### EXERCISE MATERIAL
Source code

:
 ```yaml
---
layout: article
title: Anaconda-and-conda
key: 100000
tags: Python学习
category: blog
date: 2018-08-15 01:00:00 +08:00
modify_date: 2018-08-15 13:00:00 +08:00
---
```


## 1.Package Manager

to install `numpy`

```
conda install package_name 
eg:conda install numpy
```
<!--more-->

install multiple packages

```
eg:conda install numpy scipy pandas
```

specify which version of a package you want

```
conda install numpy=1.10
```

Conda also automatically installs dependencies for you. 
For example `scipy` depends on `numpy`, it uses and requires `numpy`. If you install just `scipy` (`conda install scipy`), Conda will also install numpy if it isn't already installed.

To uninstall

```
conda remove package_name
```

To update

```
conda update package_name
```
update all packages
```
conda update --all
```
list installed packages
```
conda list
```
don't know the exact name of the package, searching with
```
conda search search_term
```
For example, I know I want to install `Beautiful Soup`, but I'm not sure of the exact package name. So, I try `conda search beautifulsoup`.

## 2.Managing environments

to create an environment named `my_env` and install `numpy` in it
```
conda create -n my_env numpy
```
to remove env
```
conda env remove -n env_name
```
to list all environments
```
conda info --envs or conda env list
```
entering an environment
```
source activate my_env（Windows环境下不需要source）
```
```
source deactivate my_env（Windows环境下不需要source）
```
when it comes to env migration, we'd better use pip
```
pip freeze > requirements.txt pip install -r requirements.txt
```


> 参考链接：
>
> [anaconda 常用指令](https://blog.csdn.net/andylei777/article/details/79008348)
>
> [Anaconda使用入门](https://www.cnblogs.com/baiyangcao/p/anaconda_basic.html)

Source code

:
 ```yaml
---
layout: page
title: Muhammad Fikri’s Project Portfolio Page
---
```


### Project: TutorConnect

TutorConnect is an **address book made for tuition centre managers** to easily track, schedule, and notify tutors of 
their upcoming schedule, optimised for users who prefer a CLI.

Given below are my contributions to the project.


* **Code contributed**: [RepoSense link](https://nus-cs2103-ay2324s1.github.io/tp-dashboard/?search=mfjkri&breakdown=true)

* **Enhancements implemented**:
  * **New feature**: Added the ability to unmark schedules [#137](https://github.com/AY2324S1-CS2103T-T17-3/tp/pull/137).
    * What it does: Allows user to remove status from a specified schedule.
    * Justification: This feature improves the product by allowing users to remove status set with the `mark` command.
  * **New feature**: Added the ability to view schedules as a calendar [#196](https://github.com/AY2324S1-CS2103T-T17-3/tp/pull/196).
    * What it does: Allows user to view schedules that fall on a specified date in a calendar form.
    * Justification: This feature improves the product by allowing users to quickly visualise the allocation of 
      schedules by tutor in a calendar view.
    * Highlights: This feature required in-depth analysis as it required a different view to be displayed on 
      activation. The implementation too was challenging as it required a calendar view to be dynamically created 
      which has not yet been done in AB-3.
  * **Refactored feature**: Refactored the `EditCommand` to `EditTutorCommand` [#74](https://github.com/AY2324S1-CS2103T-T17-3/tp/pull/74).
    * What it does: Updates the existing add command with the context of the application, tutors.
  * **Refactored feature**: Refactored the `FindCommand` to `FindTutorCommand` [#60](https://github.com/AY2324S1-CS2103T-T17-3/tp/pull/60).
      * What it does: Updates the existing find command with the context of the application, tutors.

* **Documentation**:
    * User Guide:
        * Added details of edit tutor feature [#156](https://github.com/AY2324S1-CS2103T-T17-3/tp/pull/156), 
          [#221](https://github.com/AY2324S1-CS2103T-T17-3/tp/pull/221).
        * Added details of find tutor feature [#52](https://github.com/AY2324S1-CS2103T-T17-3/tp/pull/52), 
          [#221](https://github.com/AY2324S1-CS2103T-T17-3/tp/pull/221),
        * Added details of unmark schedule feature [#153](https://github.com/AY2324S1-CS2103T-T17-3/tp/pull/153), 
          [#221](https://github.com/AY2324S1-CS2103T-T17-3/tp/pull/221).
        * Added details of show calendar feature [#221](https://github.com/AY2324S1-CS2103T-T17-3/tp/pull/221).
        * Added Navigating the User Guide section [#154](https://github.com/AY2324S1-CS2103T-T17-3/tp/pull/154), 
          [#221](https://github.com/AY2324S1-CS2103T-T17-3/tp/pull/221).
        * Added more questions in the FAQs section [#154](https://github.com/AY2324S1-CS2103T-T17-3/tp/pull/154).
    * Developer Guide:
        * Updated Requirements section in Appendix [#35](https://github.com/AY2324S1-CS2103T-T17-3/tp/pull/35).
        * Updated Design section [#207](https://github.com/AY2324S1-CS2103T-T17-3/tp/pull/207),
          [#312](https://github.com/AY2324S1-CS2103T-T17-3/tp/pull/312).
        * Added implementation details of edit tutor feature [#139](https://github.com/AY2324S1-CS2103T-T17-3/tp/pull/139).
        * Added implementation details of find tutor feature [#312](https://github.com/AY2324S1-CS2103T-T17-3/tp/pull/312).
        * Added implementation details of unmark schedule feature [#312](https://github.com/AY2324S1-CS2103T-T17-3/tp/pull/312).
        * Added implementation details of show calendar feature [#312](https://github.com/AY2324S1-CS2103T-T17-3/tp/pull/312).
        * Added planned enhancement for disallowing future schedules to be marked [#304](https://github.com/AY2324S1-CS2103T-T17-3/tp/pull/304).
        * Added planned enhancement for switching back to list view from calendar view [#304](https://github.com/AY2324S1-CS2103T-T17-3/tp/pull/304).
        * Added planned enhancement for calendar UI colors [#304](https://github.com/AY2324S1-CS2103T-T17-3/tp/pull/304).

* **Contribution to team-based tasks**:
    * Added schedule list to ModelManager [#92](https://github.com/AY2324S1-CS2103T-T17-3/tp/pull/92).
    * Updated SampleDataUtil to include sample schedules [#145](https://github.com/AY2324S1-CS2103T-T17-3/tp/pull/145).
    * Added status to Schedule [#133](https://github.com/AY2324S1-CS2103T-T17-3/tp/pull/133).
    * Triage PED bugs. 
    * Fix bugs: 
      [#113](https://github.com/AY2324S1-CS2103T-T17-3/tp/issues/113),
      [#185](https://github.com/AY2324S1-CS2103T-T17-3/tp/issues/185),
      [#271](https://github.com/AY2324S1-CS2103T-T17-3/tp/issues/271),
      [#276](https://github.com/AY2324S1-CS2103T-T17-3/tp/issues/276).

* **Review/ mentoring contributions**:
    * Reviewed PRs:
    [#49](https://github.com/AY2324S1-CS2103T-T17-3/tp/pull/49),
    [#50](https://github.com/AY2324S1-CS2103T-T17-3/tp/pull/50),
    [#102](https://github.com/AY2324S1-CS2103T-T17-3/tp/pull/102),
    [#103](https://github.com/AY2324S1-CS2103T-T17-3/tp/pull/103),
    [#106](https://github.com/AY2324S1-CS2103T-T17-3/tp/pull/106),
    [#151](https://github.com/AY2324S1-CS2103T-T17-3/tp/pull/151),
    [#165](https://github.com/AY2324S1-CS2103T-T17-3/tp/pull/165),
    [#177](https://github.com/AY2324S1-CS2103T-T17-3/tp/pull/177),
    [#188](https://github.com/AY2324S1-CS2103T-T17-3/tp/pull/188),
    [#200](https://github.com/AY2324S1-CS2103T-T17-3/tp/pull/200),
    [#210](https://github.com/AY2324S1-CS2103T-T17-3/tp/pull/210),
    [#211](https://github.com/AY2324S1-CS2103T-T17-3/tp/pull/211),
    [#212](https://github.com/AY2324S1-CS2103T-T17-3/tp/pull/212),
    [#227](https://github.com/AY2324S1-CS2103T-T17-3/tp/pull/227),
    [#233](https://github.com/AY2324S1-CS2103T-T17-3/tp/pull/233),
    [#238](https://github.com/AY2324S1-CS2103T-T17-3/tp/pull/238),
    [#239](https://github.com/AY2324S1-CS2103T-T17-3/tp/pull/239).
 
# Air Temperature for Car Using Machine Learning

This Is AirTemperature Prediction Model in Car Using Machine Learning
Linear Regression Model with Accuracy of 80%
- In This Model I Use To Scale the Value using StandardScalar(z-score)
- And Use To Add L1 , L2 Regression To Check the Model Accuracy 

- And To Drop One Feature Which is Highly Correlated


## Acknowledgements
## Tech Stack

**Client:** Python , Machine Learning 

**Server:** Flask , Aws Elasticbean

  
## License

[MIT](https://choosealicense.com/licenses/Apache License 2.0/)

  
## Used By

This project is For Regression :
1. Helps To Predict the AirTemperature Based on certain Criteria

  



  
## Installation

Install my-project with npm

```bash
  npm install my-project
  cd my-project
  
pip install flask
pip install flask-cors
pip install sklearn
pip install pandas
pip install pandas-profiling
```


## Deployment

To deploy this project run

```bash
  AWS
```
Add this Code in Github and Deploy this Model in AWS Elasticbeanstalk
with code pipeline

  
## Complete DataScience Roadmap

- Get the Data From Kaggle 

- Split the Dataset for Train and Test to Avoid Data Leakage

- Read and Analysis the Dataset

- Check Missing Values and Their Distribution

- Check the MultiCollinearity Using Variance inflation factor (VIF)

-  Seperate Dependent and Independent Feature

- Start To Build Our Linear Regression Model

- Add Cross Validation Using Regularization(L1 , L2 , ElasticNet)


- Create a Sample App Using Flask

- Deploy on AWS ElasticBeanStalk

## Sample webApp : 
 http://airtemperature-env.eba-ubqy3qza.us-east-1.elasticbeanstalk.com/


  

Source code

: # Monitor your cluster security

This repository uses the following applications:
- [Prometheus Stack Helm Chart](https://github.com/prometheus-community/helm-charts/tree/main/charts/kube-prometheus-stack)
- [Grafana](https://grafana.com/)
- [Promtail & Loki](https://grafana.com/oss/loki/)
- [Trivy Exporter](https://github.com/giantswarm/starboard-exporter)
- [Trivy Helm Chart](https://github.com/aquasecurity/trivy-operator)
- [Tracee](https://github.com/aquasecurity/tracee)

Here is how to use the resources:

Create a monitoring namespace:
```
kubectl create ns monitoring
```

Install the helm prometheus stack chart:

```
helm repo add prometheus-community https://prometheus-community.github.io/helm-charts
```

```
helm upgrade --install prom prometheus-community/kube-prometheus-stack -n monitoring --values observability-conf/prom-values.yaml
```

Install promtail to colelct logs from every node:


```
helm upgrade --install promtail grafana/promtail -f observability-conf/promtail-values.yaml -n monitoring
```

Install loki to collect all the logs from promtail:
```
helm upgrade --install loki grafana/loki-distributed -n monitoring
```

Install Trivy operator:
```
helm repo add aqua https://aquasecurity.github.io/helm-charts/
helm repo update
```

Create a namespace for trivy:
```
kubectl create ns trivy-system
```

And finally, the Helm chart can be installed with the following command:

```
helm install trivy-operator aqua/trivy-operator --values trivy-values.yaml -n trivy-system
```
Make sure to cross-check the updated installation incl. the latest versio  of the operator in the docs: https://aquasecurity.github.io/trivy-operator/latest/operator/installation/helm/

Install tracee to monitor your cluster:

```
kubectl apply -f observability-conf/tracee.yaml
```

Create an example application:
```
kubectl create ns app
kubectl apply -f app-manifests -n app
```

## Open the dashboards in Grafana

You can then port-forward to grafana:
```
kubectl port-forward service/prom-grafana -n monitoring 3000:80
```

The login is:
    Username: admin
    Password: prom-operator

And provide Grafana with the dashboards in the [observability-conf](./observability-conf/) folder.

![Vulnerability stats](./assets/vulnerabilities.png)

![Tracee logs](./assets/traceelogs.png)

### HOW TO COMPLETE THIS TASK
Extract, please, the lines from the start of the entries above through the one with "## 2.Managing environments", both included, reproducing each exactly and adding nothing.

### RESULT OF THE EXERCISE
Source code

:
 ```yaml
---
layout: article
title: Anaconda-and-conda
key: 100000
tags: Python学习
category: blog
date: 2018-08-15 01:00:00 +08:00
modify_date: 2018-08-15 13:00:00 +08:00
---
```


## 1.Package Manager

to install `numpy`

```
conda install package_name 
eg:conda install numpy
```
<!--more-->

install multiple packages

```
eg:conda install numpy scipy pandas
```

specify which version of a package you want

```
conda install numpy=1.10
```

Conda also automatically installs dependencies for you. 
For example `scipy` depends on `numpy`, it uses and requires `numpy`. If you install just `scipy` (`conda install scipy`), Conda will also install numpy if it isn't already installed.

To uninstall

```
conda remove package_name
```

To update

```
conda update package_name
```
update all packages
```
conda update --all
```
list installed packages
```
conda list
```
don't know the exact name of the package, searching with
```
conda search search_term
```
For example, I know I want to install `Beautiful Soup`, but I'm not sure of the exact package name. So, I try `conda search beautifulsoup`.

## 2.Managing environments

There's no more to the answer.